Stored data

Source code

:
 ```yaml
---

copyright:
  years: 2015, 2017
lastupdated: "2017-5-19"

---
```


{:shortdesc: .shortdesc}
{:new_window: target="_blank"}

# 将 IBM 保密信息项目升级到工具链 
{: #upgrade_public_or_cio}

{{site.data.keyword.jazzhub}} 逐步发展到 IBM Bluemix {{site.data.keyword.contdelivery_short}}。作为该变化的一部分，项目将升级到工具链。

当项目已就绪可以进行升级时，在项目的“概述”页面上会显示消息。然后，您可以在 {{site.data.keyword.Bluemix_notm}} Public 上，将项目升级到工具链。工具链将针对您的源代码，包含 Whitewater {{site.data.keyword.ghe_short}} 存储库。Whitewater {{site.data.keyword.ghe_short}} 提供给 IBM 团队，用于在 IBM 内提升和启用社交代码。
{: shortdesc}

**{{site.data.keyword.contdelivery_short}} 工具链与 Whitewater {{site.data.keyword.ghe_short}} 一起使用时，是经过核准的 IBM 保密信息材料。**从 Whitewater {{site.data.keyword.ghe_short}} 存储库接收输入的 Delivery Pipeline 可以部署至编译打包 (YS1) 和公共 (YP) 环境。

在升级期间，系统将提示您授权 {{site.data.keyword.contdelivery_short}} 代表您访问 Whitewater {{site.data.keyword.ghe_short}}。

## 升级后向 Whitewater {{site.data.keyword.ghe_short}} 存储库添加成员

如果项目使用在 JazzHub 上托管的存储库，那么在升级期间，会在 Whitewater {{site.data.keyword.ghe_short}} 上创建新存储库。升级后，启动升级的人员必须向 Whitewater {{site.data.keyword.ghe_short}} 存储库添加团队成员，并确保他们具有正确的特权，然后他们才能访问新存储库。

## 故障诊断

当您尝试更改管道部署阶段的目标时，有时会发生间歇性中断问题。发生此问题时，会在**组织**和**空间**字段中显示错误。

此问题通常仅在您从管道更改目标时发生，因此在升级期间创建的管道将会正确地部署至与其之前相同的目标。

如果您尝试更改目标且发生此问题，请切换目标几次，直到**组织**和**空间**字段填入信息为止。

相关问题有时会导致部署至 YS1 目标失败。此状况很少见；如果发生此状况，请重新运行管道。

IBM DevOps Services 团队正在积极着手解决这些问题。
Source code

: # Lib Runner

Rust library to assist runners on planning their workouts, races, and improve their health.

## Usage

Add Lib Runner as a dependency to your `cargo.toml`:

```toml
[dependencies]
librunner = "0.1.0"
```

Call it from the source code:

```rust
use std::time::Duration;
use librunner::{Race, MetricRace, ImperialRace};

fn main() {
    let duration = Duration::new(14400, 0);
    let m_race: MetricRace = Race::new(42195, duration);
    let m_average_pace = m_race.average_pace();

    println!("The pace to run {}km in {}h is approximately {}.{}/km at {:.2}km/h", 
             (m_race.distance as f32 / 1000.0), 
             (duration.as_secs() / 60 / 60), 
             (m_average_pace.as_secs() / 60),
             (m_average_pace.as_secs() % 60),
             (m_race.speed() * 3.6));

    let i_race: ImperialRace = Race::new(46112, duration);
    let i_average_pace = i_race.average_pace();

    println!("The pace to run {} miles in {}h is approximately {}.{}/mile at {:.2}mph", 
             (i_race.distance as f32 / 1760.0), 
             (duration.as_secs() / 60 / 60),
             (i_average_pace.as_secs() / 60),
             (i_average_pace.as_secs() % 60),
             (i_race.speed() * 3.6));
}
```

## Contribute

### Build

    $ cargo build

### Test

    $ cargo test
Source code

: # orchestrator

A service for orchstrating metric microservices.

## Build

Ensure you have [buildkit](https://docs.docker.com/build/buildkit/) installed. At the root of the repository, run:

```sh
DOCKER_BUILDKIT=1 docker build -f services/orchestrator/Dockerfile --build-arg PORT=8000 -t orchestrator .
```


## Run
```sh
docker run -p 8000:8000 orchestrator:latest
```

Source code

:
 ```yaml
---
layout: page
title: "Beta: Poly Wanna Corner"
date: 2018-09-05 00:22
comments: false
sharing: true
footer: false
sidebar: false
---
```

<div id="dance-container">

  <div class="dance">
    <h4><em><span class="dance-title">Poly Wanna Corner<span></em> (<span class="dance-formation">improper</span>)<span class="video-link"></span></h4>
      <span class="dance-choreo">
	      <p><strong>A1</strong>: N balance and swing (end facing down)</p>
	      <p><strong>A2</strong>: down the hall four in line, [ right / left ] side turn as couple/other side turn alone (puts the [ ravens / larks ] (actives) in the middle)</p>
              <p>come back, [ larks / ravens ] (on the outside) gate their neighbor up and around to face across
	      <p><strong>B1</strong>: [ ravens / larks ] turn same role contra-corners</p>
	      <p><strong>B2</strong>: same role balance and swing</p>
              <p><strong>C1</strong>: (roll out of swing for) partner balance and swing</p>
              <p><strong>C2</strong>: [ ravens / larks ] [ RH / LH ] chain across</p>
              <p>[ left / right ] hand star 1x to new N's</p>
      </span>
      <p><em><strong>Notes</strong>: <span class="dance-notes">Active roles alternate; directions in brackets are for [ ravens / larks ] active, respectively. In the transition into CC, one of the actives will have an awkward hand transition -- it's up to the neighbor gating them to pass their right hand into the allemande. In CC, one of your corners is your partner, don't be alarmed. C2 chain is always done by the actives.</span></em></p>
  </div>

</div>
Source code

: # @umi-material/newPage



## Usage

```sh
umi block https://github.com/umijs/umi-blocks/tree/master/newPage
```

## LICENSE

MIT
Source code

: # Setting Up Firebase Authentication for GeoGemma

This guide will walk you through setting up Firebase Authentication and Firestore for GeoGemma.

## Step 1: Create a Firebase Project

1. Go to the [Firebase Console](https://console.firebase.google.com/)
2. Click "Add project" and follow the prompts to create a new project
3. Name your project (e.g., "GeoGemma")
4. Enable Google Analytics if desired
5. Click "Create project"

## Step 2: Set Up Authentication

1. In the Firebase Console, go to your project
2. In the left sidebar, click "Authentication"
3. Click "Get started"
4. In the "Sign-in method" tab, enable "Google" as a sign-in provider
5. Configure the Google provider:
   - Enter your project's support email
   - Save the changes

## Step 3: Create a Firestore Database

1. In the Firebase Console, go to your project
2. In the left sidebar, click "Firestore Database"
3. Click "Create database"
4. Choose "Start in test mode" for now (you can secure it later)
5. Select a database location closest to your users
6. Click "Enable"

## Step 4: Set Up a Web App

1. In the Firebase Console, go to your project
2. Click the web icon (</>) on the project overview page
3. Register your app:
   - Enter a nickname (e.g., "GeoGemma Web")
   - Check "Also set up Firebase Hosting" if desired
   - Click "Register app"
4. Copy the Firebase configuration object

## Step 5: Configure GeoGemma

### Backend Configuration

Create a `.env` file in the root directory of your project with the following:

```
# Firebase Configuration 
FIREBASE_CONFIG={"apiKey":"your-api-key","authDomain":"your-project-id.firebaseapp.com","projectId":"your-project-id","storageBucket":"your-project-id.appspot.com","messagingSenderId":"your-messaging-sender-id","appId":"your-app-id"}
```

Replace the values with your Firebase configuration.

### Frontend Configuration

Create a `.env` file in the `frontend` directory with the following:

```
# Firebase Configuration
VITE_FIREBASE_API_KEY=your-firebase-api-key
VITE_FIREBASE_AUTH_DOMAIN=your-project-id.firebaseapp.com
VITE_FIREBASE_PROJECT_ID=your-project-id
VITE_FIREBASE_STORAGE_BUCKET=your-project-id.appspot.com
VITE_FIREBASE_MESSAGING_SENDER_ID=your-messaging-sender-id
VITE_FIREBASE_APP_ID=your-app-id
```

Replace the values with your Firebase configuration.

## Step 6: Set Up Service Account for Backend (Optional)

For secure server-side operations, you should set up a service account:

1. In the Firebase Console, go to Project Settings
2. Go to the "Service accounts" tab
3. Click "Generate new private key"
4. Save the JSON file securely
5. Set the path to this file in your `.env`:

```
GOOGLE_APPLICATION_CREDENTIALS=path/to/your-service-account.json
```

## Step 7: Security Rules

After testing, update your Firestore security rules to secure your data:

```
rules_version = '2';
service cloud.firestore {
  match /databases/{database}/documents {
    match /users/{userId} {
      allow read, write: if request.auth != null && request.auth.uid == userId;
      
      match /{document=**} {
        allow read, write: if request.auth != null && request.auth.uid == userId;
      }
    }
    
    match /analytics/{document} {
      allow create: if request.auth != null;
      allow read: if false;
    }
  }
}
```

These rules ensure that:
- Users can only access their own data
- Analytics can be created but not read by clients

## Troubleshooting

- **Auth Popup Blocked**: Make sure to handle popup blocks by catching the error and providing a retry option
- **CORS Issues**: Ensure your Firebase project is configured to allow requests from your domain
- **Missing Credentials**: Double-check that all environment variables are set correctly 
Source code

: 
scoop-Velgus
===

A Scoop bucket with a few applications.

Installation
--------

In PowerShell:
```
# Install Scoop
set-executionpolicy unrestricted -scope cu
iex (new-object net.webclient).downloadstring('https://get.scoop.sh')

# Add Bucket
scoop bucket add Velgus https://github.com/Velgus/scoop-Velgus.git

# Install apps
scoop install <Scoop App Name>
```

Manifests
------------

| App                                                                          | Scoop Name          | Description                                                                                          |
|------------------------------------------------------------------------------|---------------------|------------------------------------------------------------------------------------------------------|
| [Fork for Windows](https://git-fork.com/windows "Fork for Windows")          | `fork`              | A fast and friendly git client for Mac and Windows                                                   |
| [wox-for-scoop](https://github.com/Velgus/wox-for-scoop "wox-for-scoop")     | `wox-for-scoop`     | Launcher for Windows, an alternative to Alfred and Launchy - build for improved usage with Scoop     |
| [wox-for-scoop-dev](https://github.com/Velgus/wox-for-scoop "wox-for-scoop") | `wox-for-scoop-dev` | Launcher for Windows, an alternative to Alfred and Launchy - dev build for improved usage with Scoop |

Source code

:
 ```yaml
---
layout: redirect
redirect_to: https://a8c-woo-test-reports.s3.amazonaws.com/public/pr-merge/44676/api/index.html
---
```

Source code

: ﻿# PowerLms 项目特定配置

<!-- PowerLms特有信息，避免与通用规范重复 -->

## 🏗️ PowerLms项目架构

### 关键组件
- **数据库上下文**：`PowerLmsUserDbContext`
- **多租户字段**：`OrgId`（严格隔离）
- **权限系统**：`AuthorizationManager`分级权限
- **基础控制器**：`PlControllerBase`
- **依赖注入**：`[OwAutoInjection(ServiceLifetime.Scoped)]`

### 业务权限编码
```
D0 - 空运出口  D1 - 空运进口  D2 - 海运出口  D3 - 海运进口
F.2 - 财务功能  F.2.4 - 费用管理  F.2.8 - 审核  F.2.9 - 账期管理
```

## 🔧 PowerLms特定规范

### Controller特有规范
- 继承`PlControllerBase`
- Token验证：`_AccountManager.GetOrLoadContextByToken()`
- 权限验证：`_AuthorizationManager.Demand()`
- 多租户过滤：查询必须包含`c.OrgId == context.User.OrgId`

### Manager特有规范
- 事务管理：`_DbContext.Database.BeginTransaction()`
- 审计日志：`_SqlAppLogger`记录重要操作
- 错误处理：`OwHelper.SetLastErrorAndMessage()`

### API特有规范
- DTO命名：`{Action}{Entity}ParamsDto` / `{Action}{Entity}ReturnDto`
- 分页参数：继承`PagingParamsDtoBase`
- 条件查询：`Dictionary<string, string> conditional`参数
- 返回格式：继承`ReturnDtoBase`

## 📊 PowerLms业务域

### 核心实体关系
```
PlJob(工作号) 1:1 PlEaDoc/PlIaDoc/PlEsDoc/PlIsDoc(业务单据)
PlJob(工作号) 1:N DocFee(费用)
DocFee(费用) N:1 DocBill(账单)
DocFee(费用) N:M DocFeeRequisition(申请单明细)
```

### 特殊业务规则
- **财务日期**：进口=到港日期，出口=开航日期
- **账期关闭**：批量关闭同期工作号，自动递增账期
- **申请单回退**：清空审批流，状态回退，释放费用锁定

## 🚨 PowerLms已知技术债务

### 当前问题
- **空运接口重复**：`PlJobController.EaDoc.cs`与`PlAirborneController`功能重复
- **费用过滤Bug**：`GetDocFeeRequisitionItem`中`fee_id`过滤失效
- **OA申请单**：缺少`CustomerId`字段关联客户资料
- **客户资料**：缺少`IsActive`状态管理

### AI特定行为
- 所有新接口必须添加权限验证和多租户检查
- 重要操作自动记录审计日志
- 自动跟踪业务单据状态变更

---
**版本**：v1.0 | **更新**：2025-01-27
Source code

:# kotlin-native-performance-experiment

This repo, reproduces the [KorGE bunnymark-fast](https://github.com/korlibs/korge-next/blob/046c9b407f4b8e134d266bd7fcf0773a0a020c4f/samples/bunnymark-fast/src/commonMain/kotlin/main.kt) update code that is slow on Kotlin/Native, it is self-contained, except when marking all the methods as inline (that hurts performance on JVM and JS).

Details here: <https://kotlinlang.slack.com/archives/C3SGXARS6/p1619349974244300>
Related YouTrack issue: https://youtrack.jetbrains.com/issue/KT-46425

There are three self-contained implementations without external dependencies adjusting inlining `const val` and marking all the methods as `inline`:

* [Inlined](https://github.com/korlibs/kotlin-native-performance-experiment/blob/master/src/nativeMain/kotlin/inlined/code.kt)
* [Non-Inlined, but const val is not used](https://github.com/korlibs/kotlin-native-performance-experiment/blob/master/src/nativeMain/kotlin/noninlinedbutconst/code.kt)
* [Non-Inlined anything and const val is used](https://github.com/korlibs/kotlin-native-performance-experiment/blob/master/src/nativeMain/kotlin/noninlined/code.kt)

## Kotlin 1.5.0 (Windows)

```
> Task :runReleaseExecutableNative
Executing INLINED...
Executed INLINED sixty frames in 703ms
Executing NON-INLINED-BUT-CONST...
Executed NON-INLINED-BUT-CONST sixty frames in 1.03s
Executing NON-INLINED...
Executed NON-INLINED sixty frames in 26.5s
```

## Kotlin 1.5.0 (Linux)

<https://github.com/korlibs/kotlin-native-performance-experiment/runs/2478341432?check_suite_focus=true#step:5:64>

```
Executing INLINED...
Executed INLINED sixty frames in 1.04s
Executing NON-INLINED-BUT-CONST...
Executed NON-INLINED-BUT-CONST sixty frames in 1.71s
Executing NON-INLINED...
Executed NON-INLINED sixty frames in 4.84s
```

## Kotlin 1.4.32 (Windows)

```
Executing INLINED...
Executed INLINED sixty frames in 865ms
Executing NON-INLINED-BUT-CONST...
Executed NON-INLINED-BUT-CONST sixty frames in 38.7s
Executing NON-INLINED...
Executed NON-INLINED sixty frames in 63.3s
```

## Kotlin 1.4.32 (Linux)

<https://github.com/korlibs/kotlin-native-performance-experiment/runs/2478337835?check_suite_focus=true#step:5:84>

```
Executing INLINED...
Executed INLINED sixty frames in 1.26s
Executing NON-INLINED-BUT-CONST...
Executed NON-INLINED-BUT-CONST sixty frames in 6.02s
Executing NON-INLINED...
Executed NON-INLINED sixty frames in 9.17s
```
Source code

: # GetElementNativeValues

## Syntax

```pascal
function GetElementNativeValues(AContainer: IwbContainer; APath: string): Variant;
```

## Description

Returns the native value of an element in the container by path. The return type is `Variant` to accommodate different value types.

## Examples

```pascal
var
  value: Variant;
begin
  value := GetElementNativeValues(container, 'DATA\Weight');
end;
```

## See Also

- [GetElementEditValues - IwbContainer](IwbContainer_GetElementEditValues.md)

== PROBLEM TO SOLVE ==
Only the number is wanted: count the lines of the records that hold the word "neighbor".

== TASK RESPONSE ==
2